Steve Smith. (Photo by Ryan Pierse - CA/Cricket Australia/Getty Images)
Expert
28th March, 2018
235
3161 Reads

The reaction to Steve Smith’s involvement in the ball tampering controversy in South Africa has been a pot pourri of the considered, sharply observed, hysterical, vindictive and misguided.

More than anything else, it has been intense, on a scale that transcends sport, relegating the transgressions of national figures such as Rolf Harris, Christopher Skase and Barnaby Joyce to nicking lunch money status.

This is Australia’s Chicago White Sox moment, where a once-loved team fixed the 1919 World Series, leading to an emotional outpouring of grief from a naïve public far less streetwise and aware than folk today. That cricket fans and the general public alike are so upset and angry with Smith speaks to the notion that the cynicism towards, and low expectations of, leaders, so prevalent in our society, does in fact have its limits.

So why is it that seemingly every man, woman and their dog feels that it is their business to have Smith placed in the stocks to have whatever punishment they determine meted out to him when he is merely the captain of a sporting team?

The answer is that the position of Australian cricket captain is no run-of-the-mill sporting appointment.
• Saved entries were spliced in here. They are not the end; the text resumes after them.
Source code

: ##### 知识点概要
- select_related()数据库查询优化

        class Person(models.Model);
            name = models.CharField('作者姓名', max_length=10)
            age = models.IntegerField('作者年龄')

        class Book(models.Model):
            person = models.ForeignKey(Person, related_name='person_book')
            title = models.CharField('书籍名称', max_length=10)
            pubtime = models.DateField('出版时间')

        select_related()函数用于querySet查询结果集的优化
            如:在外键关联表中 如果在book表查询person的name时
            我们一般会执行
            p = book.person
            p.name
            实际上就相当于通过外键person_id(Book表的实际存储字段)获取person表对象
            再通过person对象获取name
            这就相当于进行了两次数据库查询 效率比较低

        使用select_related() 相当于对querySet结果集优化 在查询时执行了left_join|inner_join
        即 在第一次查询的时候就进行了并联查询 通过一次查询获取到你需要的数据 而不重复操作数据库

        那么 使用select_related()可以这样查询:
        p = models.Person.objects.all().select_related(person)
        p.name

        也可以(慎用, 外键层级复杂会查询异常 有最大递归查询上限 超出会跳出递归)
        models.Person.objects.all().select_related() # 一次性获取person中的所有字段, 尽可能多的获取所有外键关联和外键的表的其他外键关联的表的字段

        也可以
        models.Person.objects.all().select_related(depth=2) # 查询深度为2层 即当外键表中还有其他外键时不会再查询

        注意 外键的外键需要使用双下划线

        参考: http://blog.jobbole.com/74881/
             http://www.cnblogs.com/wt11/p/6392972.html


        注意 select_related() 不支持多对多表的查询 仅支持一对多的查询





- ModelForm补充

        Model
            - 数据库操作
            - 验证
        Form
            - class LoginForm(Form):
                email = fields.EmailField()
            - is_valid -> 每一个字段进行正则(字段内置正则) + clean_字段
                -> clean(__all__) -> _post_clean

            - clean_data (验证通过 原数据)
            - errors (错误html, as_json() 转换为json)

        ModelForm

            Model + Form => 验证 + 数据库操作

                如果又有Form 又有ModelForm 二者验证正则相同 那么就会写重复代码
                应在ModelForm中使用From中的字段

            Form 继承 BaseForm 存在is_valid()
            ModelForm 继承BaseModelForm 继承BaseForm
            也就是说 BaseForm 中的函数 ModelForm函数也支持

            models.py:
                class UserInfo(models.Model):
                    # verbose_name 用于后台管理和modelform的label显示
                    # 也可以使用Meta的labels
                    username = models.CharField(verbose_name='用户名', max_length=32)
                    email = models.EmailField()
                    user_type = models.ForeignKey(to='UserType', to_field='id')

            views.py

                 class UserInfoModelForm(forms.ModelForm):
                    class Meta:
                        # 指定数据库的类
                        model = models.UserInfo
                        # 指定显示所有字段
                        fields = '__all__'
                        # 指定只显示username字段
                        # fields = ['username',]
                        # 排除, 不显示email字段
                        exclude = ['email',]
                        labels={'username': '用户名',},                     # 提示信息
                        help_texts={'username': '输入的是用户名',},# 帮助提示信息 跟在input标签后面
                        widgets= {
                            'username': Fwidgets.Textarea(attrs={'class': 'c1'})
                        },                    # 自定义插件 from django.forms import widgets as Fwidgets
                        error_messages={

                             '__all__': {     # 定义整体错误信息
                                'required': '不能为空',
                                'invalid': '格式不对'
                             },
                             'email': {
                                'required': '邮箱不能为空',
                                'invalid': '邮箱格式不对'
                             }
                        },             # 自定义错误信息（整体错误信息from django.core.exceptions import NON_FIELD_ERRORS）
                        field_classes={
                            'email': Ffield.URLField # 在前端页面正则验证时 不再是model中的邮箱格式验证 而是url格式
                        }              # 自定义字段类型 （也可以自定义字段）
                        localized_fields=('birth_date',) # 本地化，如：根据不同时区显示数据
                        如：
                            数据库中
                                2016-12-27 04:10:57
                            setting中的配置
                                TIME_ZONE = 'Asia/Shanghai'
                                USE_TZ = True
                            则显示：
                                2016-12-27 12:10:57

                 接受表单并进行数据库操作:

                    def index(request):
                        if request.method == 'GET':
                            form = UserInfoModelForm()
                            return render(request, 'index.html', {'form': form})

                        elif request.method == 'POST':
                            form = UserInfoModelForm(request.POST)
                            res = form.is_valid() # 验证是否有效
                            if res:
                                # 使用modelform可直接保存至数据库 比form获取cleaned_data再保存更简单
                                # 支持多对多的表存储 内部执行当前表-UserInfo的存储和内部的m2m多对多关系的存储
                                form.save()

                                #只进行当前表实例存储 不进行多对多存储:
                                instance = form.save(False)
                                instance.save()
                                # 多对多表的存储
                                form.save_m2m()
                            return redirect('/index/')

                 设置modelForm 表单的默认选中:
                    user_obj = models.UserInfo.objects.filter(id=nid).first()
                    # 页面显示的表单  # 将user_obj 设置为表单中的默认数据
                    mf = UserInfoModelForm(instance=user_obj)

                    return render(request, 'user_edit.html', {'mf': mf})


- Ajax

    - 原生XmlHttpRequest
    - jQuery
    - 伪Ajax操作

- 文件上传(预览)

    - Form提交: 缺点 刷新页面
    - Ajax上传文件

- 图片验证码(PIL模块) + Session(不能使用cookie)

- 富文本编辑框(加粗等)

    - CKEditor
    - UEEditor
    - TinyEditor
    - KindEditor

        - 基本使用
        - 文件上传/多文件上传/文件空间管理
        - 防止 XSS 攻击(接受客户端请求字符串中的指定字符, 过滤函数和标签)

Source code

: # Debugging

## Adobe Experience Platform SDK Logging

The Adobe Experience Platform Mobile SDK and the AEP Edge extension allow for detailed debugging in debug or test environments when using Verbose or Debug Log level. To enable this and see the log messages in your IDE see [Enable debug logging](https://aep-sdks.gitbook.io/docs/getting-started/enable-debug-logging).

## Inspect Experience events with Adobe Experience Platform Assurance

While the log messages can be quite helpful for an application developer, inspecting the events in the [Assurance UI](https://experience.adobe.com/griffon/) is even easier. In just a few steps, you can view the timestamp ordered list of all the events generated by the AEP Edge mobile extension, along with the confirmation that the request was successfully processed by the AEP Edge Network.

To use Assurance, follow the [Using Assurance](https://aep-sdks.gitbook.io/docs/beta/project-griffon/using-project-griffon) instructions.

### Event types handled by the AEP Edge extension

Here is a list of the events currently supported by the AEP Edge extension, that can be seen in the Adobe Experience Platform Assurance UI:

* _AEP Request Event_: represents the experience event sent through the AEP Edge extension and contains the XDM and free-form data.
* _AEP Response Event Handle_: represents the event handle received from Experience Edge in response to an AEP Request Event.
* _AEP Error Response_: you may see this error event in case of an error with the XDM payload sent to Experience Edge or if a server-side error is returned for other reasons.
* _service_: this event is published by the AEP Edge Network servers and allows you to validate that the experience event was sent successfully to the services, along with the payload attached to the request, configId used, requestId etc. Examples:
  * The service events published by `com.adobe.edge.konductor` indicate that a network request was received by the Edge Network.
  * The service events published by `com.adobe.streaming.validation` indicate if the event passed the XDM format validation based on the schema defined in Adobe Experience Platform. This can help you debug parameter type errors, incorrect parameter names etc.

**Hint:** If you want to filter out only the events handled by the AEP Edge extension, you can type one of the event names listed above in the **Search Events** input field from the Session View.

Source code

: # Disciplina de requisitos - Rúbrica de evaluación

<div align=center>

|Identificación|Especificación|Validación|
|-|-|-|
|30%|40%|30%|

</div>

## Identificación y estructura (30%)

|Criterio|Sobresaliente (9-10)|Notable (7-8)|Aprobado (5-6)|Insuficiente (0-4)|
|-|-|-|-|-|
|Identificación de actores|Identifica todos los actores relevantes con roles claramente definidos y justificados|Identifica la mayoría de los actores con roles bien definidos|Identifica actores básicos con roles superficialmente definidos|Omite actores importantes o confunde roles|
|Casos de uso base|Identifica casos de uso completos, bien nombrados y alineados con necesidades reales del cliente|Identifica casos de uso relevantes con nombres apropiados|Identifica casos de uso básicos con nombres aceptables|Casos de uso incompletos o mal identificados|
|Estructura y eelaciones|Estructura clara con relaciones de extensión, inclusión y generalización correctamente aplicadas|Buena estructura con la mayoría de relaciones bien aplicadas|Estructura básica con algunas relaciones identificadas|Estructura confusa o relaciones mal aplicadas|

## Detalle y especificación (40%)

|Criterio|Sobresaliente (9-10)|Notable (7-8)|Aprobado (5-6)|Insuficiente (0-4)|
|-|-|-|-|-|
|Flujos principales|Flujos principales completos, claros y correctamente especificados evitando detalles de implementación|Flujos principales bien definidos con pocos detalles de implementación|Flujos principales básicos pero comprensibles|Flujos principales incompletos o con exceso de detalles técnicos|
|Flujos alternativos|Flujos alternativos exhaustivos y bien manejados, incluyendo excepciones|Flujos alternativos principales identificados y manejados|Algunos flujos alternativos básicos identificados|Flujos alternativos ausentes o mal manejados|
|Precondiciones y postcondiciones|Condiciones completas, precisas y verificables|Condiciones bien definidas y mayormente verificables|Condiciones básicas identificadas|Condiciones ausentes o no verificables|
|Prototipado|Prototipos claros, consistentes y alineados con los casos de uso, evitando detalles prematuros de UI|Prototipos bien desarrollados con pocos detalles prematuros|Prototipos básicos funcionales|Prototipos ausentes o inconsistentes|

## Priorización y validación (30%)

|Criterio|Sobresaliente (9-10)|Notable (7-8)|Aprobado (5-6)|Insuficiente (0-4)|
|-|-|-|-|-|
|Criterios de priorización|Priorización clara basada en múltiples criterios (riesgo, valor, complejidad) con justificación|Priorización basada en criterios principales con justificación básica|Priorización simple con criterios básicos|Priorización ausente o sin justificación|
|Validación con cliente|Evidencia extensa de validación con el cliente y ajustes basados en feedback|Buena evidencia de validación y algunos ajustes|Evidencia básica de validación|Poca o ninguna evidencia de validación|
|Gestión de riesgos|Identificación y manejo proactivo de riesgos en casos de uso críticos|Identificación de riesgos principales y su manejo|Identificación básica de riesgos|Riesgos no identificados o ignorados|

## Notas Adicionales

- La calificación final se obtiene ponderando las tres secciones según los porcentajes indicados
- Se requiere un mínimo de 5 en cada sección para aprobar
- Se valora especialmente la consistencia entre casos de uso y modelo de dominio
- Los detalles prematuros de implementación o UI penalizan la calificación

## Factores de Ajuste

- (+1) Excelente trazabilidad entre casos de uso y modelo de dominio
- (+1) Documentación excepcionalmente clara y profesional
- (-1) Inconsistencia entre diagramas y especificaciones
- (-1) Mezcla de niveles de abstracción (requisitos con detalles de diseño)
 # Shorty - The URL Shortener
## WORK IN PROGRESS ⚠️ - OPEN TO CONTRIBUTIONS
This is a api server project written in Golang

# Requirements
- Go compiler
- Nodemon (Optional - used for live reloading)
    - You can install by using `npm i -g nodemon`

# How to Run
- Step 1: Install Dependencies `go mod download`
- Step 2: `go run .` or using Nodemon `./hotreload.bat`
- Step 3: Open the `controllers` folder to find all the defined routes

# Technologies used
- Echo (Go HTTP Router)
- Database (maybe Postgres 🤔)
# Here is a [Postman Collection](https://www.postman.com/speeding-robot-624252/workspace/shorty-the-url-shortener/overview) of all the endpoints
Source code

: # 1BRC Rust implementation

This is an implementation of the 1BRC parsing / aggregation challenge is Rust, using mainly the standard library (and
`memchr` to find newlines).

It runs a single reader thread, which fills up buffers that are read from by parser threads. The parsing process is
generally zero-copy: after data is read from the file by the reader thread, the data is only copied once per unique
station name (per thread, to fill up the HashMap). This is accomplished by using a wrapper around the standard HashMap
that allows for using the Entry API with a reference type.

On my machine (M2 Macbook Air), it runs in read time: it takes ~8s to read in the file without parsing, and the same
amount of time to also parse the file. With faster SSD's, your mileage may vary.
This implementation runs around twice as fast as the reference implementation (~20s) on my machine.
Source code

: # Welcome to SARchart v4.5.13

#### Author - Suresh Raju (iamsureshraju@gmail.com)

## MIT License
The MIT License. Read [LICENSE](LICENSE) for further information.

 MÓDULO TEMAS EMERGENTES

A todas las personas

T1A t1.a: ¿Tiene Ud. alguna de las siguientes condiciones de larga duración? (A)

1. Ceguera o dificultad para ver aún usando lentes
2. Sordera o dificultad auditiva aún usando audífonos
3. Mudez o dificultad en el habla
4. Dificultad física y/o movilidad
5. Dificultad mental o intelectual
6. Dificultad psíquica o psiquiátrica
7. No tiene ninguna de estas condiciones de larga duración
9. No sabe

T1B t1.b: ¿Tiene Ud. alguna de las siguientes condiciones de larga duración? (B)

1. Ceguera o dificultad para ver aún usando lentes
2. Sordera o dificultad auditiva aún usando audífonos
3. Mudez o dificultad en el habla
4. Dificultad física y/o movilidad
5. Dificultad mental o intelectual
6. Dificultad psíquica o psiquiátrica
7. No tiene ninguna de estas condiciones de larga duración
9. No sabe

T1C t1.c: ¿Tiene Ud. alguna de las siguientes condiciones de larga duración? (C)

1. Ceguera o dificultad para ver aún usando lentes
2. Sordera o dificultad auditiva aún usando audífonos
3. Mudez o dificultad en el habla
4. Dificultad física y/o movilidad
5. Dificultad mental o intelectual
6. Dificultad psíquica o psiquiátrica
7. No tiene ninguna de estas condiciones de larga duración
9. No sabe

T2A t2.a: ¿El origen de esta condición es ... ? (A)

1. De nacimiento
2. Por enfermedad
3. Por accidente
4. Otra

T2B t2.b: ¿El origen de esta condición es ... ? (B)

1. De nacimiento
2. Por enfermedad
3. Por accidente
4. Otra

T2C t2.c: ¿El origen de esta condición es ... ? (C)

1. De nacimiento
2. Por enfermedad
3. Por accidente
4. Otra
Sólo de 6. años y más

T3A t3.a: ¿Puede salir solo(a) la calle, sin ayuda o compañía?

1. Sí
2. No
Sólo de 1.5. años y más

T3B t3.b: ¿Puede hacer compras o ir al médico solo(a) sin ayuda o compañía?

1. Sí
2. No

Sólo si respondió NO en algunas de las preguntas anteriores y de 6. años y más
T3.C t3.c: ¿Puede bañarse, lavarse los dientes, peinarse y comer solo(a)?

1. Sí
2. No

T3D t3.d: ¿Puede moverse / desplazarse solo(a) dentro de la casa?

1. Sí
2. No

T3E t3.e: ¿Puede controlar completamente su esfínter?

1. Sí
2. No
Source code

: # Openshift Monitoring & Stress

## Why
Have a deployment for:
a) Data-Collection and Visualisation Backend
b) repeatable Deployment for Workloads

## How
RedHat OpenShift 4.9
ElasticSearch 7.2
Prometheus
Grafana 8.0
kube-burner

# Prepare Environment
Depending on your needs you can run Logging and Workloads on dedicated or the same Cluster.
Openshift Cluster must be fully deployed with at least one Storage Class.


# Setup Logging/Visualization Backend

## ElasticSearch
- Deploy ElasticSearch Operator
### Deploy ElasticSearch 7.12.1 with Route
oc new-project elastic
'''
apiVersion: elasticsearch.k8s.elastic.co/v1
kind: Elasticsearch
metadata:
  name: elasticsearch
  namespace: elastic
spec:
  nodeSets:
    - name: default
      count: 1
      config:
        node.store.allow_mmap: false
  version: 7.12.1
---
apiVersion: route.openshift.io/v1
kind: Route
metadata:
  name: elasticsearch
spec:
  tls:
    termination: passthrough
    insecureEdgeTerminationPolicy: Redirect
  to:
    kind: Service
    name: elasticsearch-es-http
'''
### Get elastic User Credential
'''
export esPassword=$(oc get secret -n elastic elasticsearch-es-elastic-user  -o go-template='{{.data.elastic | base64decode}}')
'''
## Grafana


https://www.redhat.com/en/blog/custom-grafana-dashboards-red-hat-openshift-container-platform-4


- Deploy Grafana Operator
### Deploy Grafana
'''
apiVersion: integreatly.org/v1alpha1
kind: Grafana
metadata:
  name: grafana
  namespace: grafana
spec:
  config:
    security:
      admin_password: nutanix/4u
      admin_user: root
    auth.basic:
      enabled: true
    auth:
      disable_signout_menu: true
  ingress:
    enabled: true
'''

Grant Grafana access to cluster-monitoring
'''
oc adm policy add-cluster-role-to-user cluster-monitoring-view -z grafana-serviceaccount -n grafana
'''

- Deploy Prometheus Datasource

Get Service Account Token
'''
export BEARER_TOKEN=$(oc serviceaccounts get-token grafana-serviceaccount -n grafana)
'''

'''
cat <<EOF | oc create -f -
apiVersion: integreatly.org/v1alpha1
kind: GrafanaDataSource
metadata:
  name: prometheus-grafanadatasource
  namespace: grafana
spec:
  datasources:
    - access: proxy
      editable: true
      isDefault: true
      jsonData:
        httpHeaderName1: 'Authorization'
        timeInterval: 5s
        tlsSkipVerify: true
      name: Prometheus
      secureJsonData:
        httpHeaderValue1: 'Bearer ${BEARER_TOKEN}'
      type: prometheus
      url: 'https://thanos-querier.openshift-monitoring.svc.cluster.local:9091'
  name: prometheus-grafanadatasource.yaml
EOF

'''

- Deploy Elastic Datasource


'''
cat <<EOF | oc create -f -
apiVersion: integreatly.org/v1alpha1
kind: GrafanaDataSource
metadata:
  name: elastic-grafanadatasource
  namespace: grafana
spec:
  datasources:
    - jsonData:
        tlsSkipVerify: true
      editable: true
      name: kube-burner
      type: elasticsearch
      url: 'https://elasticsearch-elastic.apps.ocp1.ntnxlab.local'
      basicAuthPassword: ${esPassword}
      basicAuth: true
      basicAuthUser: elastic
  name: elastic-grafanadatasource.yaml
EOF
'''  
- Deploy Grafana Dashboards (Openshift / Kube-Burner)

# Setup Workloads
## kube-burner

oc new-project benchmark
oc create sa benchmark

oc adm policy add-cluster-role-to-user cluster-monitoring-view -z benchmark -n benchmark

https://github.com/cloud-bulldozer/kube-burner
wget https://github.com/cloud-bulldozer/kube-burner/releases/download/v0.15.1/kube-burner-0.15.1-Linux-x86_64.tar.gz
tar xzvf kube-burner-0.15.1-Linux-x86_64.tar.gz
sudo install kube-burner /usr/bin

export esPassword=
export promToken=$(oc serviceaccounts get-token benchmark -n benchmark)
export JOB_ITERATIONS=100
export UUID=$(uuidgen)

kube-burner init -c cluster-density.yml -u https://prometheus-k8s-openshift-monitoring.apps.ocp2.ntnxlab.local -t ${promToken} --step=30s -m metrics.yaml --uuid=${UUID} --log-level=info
When Kim Hughes shed tears at his resignation press conference in 1984, here was not another mortal cricketer folding under the intense pressure of a genuinely frightening West Indies pace attack, but a weak, deficient sook, very publicly calling into question the virility of all Australian men.

Smith’s crime is not that he has slandered the reputation of Australia’s manhood, but that he has implicitly destroyed Australia’s reputation as a people who compete hard but fairly.

Steve Smith

(Photo by Robert Prezioso – CA/Cricket Australia/Getty Images)

The Australian psyche is that it is okay to be a little rough around the edges, in a Paul Hogan, shrimp on the barbie type of way, or to take a sickie from work for the hang of it. But while individuals may differently interpret what constitutes a ‘fair go’, it is important for Australians to believe that the rest of the world respects them for knowing right from wrong.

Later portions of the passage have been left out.